Question

Derivative of x^3cos3x

Answer 1

You got a formula for the product rule, it shouldn't be too hard.\[fg=f'g+fg'\] for reference though the answer should be:\[-3x^3\sin(3x)\]

Answer 2

sorry, that should be derivative of fg in that formula i put. :P

Answer 3

Thanks I understand the product rule just idk how to find the derivative of cos3x. Would it be -sin3x? @Mikogekz

Answer 4

Close, but not quite:\[d/dx(\cos(f(x))=-f'(x)\sin(f(x))\]by the chain rule, so your answer would be:\[-3\sin3x\]

Answer 5

It works the same for sin(x) and tan(x) also. If you got the trig function of something and you take that derivative, always put the derivative of what is in the function out the front of the function and multiply.

Answer 6

Ok so product rule would be 3x^2*cos3x-3sin3x I'm sorry it's just I'm not sure how u got ur answer @Mikogekz

Answer 7

Oh... I only wrote the second part of it, oh well, you're almost right with your answer.
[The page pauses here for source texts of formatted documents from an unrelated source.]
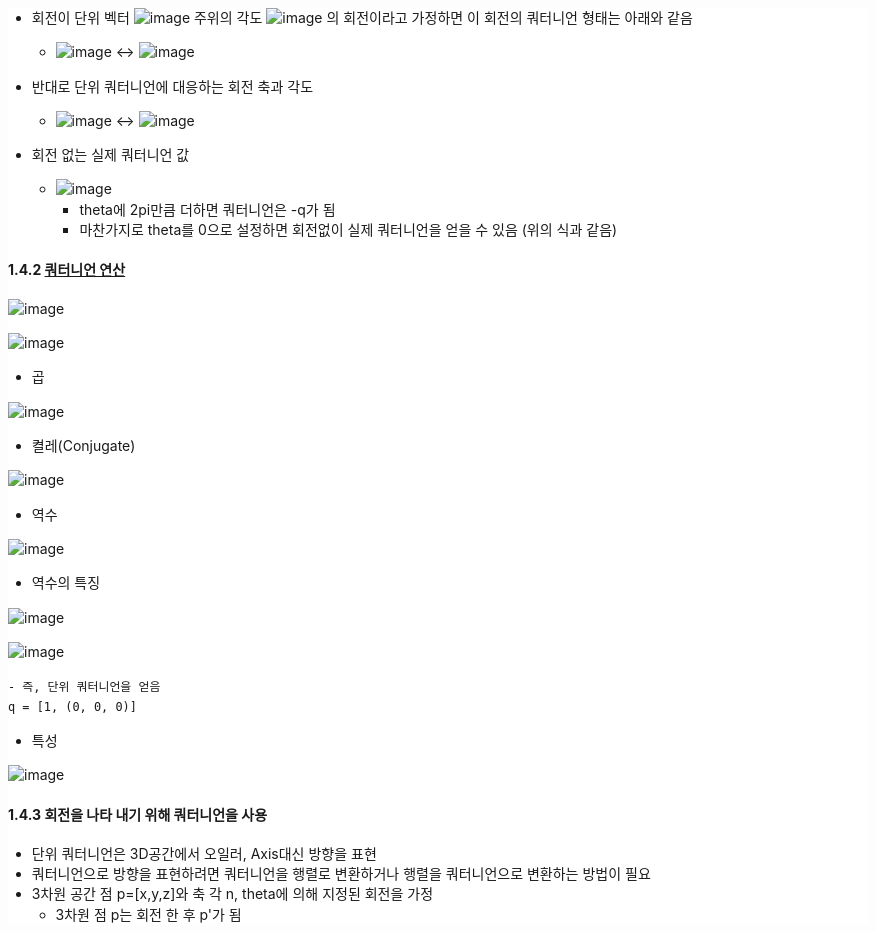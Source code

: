 - 회전이 단위 벡터 ![image](https://user-images.githubusercontent.com/108650199/195570046-20305f9d-38f1-4ff6-84f5-a054d15450f1.png) 주위의 각도 ![image](https://user-images.githubusercontent.com/108650199/195570078-b15c1eb1-d25b-4bab-bc7b-f2440a8985e1.png) 의 회전이라고 가정하면 이 회전의 쿼터니언 형태는 아래와 같음
  - ![image](https://user-images.githubusercontent.com/108650199/196311607-10a58838-37d4-48f6-a09f-0f15d70cf7d7.png) ↔ ![image](https://user-images.githubusercontent.com/108650199/195570737-18efcbee-b8a6-41a0-a0df-7d3a9a8311c9.png)

- 반대로 단위 쿼터니언에 대응하는 회전 축과 각도
  - ![image](https://user-images.githubusercontent.com/108650199/196311682-39377e08-1a45-4e3d-b7bf-33efcfea1aa4.png) ↔ ![image](https://user-images.githubusercontent.com/108650199/195570759-a76d3802-c2b5-46b3-9e08-0c265918c226.png)

- 회전 없는 실제 쿼터니언 값
  - ![image](https://user-images.githubusercontent.com/108650199/195574181-065da7b8-3aec-49c0-bb96-e39917774bfb.png)
    - theta에 2pi만큼 더하면 쿼터니언은 -q가 됨
    - 마찬가지로 theta를 0으로 설정하면 회전없이 실제 쿼터니언을 얻을 수 있음 (위의 식과 같음)

#### 1.4.2 [쿼터니언 연산](https://showmiso.tistory.com/57)

![image](https://user-images.githubusercontent.com/108650199/196312130-778e22dd-ab74-49a4-ac77-792957ade85a.png)

![image](https://user-images.githubusercontent.com/108650199/196156950-6269fd6c-647e-48c0-98e2-a1c8cd10e846.png)

- 곱

![image](https://user-images.githubusercontent.com/108650199/196156964-867f0cba-3c26-462d-856f-f5f4093719d9.png)

- 켤레(Conjugate)

![image](https://user-images.githubusercontent.com/108650199/196157019-c595e6ac-4926-419d-a028-01939cd5c620.png)

- 역수

![image](https://user-images.githubusercontent.com/108650199/196157047-e34cc670-7c84-4997-8994-c69c27a8a7f5.png)

  - 역수의 특징
  
  ![image](https://user-images.githubusercontent.com/108650199/196157065-edbbb6d9-7079-4717-a1e4-e5f40fb641c6.png)
  
  ![image](https://user-images.githubusercontent.com/108650199/196157080-408cd6cd-77b6-4c38-a5f6-db83d458de34.png)
  
    - 즉, 단위 쿼터니언을 얻음
    q = [1, (0, 0, 0)]
  
- 특성

![image](https://user-images.githubusercontent.com/108650199/196157540-bd9880a6-c18f-4538-b62a-3db7c18bc72c.png)

#### 1.4.3 회전을 나타 내기 위해 쿼터니언을 사용
- 단위 쿼터니언은 3D공간에서 오일러, Axis대신 방향을 표현
- 쿼터니언으로 방향을 표현하려면 쿼터니언을 행렬로 변환하거나 행렬을 쿼터니언으로 변환하는 방법이 필요
- 3차원 공간 점 p=[x,y,z]와 축 각 n, theta에 의해 지정된 회전을 가정
  - 3차원 점 p는 회전 한 후 p'가 됨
Just make sure where you have 3sin3x you don't forget to multiply by the other function x^3. It seems you've just taken the derivative and forgotten the other part. For reference THE REAL CORRECT ANSWER SHOULD BE:\[3x^2\cos(3x)-3x^3\sin3x\]p.s. sorry about that mistake earlier. :)

Answer 8

It's ok thanks so much(:@Mikogekz

Answer 9

But that's weird it's not an answer choice I have two similar : 3x^2(cos3x+xsin3x) or 3x^2(cos3x-xsin3x)

Answer 10

@Mikogekz

Answer 11

It would be the second of those 2 answer. You can just factorize the expression and take out a common factor of 3x^2. Or, you can just expand the answers to show that it is the same as the one you have.